--- Dataset extract Enclosed Below ---
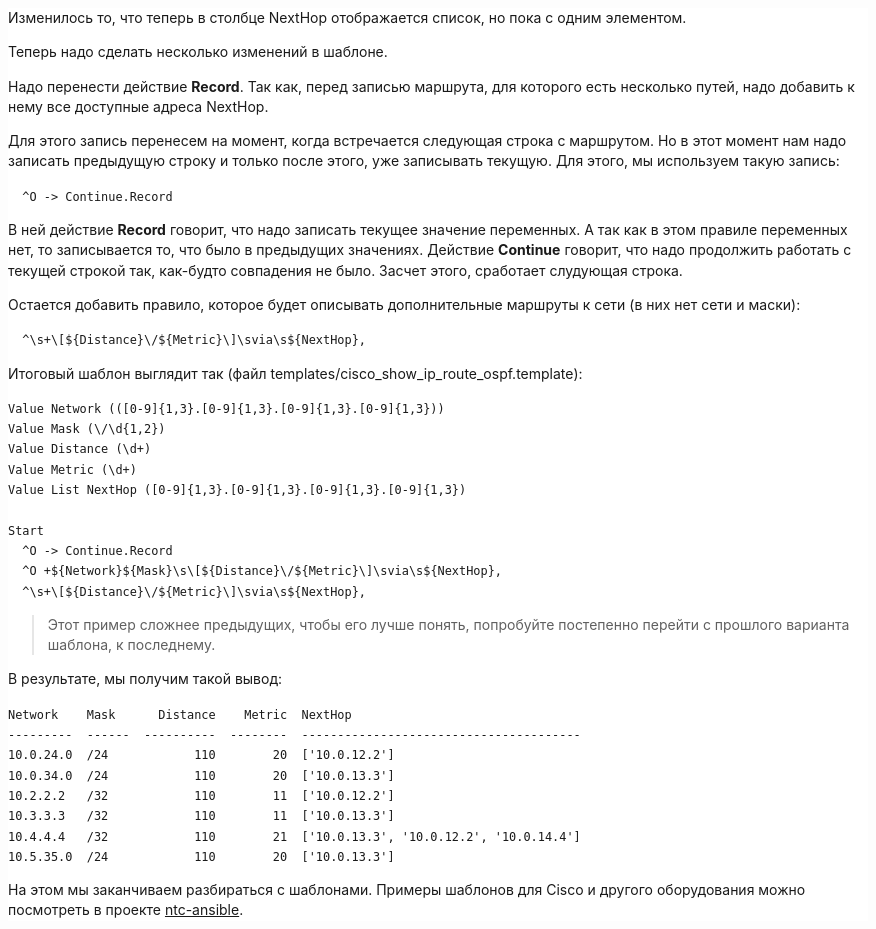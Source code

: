 Изменилось то, что теперь в столбце NextHop отображается список, но пока с одним элементом.

Теперь надо сделать несколько изменений в шаблоне.

Надо перенести действие __Record__. Так как, перед записью маршрута, для которого есть несколько путей, надо добавить к нему все доступные адреса NextHop.

Для этого запись перенесем на момент, когда встречается следующая строка с маршрутом. Но в этот момент нам надо записать предыдущую строку и только после этого, уже записывать текущую. Для этого, мы используем такую запись:
```
  ^O -> Continue.Record
```

В ней действие __Record__ говорит, что надо записать текущее значение переменных. А так как в этом правиле переменных нет, то записывается то, что было в предыдущих значениях. Действие __Continue__ говорит, что надо продолжить работать с текущей строкой так, как-будто совпадения не было. Засчет этого, сработает слудующая строка.

Остается добавить правило, которое будет описывать дополнительные маршруты к сети (в них нет сети и маски):
```
  ^\s+\[${Distance}\/${Metric}\]\svia\s${NextHop},
```


Итоговый шаблон выглядит так (файл templates/cisco_show_ip_route_ospf.template):
```
Value Network (([0-9]{1,3}.[0-9]{1,3}.[0-9]{1,3}.[0-9]{1,3}))
Value Mask (\/\d{1,2})
Value Distance (\d+)
Value Metric (\d+)
Value List NextHop ([0-9]{1,3}.[0-9]{1,3}.[0-9]{1,3}.[0-9]{1,3})

Start
  ^O -> Continue.Record
  ^O +${Network}${Mask}\s\[${Distance}\/${Metric}\]\svia\s${NextHop},
  ^\s+\[${Distance}\/${Metric}\]\svia\s${NextHop},
```

> Этот пример сложнее предыдущих, чтобы его лучше понять, попробуйте постепенно перейти с прошлого варианта шаблона, к последнему.

В результате, мы получим такой вывод:
```
Network    Mask      Distance    Metric  NextHop
---------  ------  ----------  --------  ---------------------------------------
10.0.24.0  /24            110        20  ['10.0.12.2']
10.0.34.0  /24            110        20  ['10.0.13.3']
10.2.2.2   /32            110        11  ['10.0.12.2']
10.3.3.3   /32            110        11  ['10.0.13.3']
10.4.4.4   /32            110        21  ['10.0.13.3', '10.0.12.2', '10.0.14.4']
10.5.35.0  /24            110        20  ['10.0.13.3']
```

На этом мы заканчиваем разбираться с шаблонами. Примеры шаблонов для Cisco и другого оборудования можно посмотреть в проекте [ntc-ansible](https://github.com/networktocode/ntc-templates/tree/89c57342b47c9990f0708226fb3f268c6b8c1549/templates).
--- End of Enclosed Dataset extract ---
From the first line to the last, write out the data exactly, dropping any pictures.

Written response:
Source code

: Изменилось то, что теперь в столбце NextHop отображается список, но пока с одним элементом.

Теперь надо сделать несколько изменений в шаблоне.

Надо перенести действие __Record__. Так как, перед записью маршрута, для которого есть несколько путей, надо добавить к нему все доступные адреса NextHop.

Для этого запись перенесем на момент, когда встречается следующая строка с маршрутом. Но в этот момент нам надо записать предыдущую строку и только после этого, уже записывать текущую. Для этого, мы используем такую запись:
```
  ^O -> Continue.Record
```

В ней действие __Record__ говорит, что надо записать текущее значение переменных. А так как в этом правиле переменных нет, то записывается то, что было в предыдущих значениях. Действие __Continue__ говорит, что надо продолжить работать с текущей строкой так, как-будто совпадения не было. Засчет этого, сработает слудующая строка.

Остается добавить правило, которое будет описывать дополнительные маршруты к сети (в них нет сети и маски):
```
  ^\s+\[${Distance}\/${Metric}\]\svia\s${NextHop},
```


Итоговый шаблон выглядит так (файл templates/cisco_show_ip_route_ospf.template):
```
Value Network (([0-9]{1,3}.[0-9]{1,3}.[0-9]{1,3}.[0-9]{1,3}))
Value Mask (\/\d{1,2})
Value Distance (\d+)
Value Metric (\d+)
Value List NextHop ([0-9]{1,3}.[0-9]{1,3}.[0-9]{1,3}.[0-9]{1,3})

Start
  ^O -> Continue.Record
  ^O +${Network}${Mask}\s\[${Distance}\/${Metric}\]\svia\s${NextHop},
  ^\s+\[${Distance}\/${Metric}\]\svia\s${NextHop},
```

> Этот пример сложнее предыдущих, чтобы его лучше понять, попробуйте постепенно перейти с прошлого варианта шаблона, к последнему.

В результате, мы получим такой вывод:
```
Network    Mask      Distance    Metric  NextHop
---------  ------  ----------  --------  ---------------------------------------
10.0.24.0  /24            110        20  ['10.0.12.2']
10.0.34.0  /24            110        20  ['10.0.13.3']
10.2.2.2   /32            110        11  ['10.0.12.2']
10.3.3.3   /32            110        11  ['10.0.13.3']
10.4.4.4   /32            110        21  ['10.0.13.3', '10.0.12.2', '10.0.14.4']
10.5.35.0  /24            110        20  ['10.0.13.3']
```

На этом мы заканчиваем разбираться с шаблонами. Примеры шаблонов для Cisco и другого оборудования можно посмотреть в проекте [ntc-ansible](https://github.com/networktocode/ntc-templates/tree/89c57342b47c9990f0708226fb3f268c6b8c1549/templates).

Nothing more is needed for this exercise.